Since his retirement from SUNY Geneseo in December, Ed has been able to devote even more of his time, talent and energy to his position as IDS Project Director.  He will receive the award at a ceremony this June during the American Library Association’s annual conference in New Orleans. Read the full story here.

Fostering Student Interactivity Through Collaborative Technologies faculty workshop to be held in Milne on Apr. 15, 2011

On Friday, April 15 (9-10:30 am, Milne 104), several of Milne’s librarians will address supplementary technologies that can assist with student interactivity when using myCourses, either solely through an online summer course or in conjunction with traditional classroom learning.
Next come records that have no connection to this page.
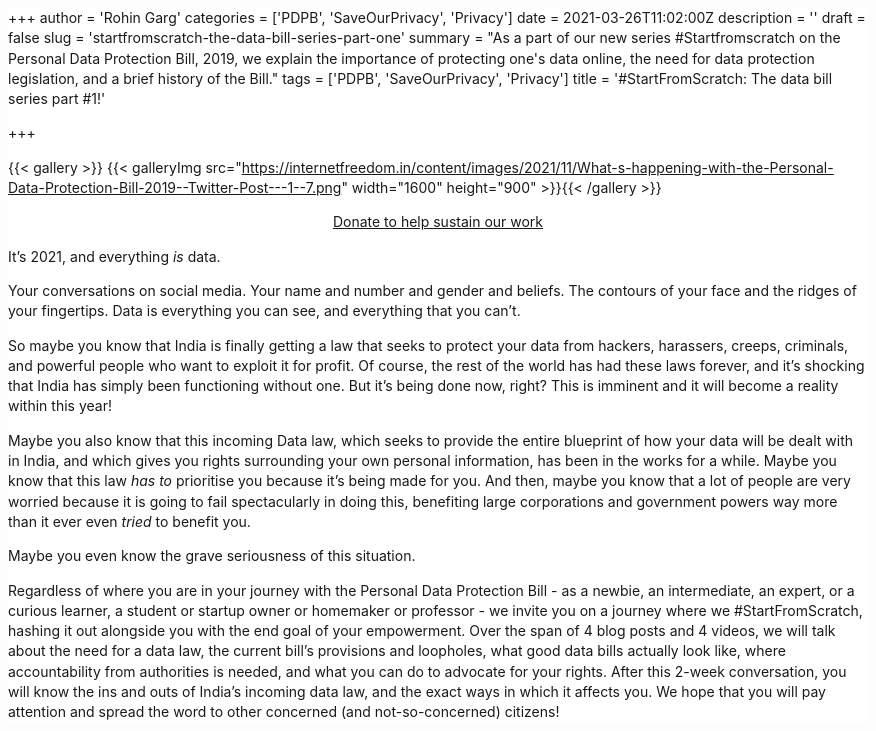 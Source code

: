+++
author = 'Rohin Garg'
categories = ['PDPB', 'SaveOurPrivacy', 'Privacy']
date = 2021-03-26T11:02:00Z
description = ''
draft = false
slug = 'startfromscratch-the-data-bill-series-part-one'
summary = "As a part of our new series #Startfromscratch on the Personal Data Protection Bill, 2019, we explain the importance of protecting one's data online, the need for data protection legislation, and a brief history of the Bill."
tags = ['PDPB', 'SaveOurPrivacy', 'Privacy']
title = '#StartFromScratch: The data bill series part #1!'

+++


{{< gallery >}}
{{< galleryImg  src="https://internetfreedom.in/content/images/2021/11/What-s-happening-with-the-Personal-Data-Protection-Bill-2019--Twitter-Post---1--7.png" width="1600" height="900" >}}{{< /gallery >}}

<div style="text-align:center;">
    <a href="https://internetfreedom.in/donate/" class="button">Donate to help sustain our work</a>
</div>

It’s 2021, and everything _is_ data.

Your conversations on social media. Your name and number and gender and beliefs. The contours of your face and the ridges of your fingertips. Data is everything you can see, and everything that you can’t.

So maybe you know that India is finally getting a law that seeks to protect your data from hackers, harassers, creeps, criminals, and powerful people who want to exploit it for profit. Of course, the rest of the world has had these laws forever, and it’s shocking that India has simply been functioning without one. But it’s being done now, right? This is imminent and it will become a reality within this year!

Maybe you also know that this incoming Data law, which seeks to provide the entire blueprint of how your data will be dealt with in India, and which gives you rights surrounding your own personal information, has been in the works for a while. Maybe you know that this law _has to_ prioritise you because it’s being made for you. And then, maybe you know that a lot of people are very worried because it is going to fail spectacularly in doing this, benefiting large corporations and government powers way more than it ever even _tried_ to benefit you.

Maybe you even know the grave seriousness of this situation.

Regardless of where you are in your journey with the Personal Data Protection Bill - as a newbie, an intermediate, an expert, or a curious learner, a student or startup owner or homemaker or professor - we invite you on a journey where we #StartFromScratch, hashing it out alongside you with the end goal of your empowerment. Over the span of 4 blog posts and 4 videos, we will talk about the need for a data law, the current bill’s provisions and loopholes, what good data bills actually look like, where accountability from authorities is needed, and what you can do to advocate for your rights. After this 2-week conversation, you will know the ins and outs of India’s incoming data law, and the exact ways in which it affects you. We hope that you will pay attention and spread the word to other concerned (and not-so-concerned) citizens!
Join us in Milne 104 as we share past experiences working with the following:

  • Google Docs – collaborative work space for simultaneous users
  • Wikis – collaborative work spaces highlighting pbworks and Geneseo’s wiki
  • Diigo – social bookmarking that supports collaborative research
  • Poll Everywhere – used for assessments through mobile text, Twitter and web interfaces
  • Libguides – research gateways customized by librarians for specific topics, course assignments and library services
  • Camtasia – virtual tutorials built through voice-over screenshots

County Bells Toll to Mark 150th Anniversary of Civil War

On Tuesday, April 12th at 10:00 a.m., churches, schools and individuals in every corner of Livingston County will be ringing bells for two minutes to mark the solemn anniversary of the start of the American Civil War. The campus bell in Sturges tower will join in the commemoration. All are encouraged to to stop, listen and reflect as the bells sound throughout the county.

Image design by George Lucas

No one could have predicted the horror and desolation the Civil War would bring.  More than 3000 soldiers left Livingston County to serve the Union, placing a tremendous burden upon the shoulders of the men, women and children on the home front. Livingston County citizens worked tirelessly throughout the four year ordeal to support relief efforts while laboring to keep farms and local industries alive.
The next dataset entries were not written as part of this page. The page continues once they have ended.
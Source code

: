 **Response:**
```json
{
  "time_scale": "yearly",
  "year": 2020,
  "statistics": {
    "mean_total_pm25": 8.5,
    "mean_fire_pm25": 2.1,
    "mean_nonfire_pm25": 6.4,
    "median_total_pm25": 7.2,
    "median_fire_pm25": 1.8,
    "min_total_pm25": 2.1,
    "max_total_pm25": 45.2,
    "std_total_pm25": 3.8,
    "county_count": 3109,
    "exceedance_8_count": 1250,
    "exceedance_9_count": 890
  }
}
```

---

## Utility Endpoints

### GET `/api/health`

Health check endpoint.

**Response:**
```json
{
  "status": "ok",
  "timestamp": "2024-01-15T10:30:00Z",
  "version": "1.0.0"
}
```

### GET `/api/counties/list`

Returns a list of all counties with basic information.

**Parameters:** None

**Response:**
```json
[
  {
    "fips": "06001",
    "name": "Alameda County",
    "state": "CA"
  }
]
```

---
Over the next four years, the County Historian’s Office will honor the memory of county residents who endured the many sacrifices demanded by the Civil War.   A series of special events and projects is being planned to raise awareness of the significance of this era and its impact on the home front.

Free Puppetry Workshop, April 25, 2011

Introductory Workshop on Puppets and Puppetry: Explore alternative ways to communicate

Milne Library is pleased to announce an exciting opportunity for SUNY Geneseo faculty, staff and students. Dr. Sharon Peck, Education Professor & resident puppet scholar, and Michelle Costello, Education Librarian will host an introductory workshop on puppets and puppetry. This workshop will be an introduction to the Medium of Puppetry; as puppets can be an effective channel for all types of communication and entertainment. Puppets push the envelope of what and how all kinds of messages, even controversial issues can be addressed. In addition, this workshop will assess campus interest in hosting workshops on puppetry, and service learning projects based on puppetry.

All Geneseo faculty, staff and students are welcome to attend.

The workshop will be held on April 25th at 5pm in Milne Library, room 105. Free snacks will be provided to all attendees.

A Better Way to Collaborate on Projects

You may have already noticed, but in case you haven’t … a new, big, shiny collaboration station has been added (on a trial basis) to the glassed-in study area on the Library’s main floor. Designed by Steelcase Furniture, which specializes in business and educational solutions, the MediaScape station can accomodate up to six different laptop computers simultaneously, and it’s easy to switch among them to display on the large flat-screen monitor. 

With so many papers and projects coming due this month, students working in groups should find this new workspace a timely addition.  Hurry in and give the MediaScape a whirl — we’re trying to gauge student interest in it before mid-April, when the trial ends.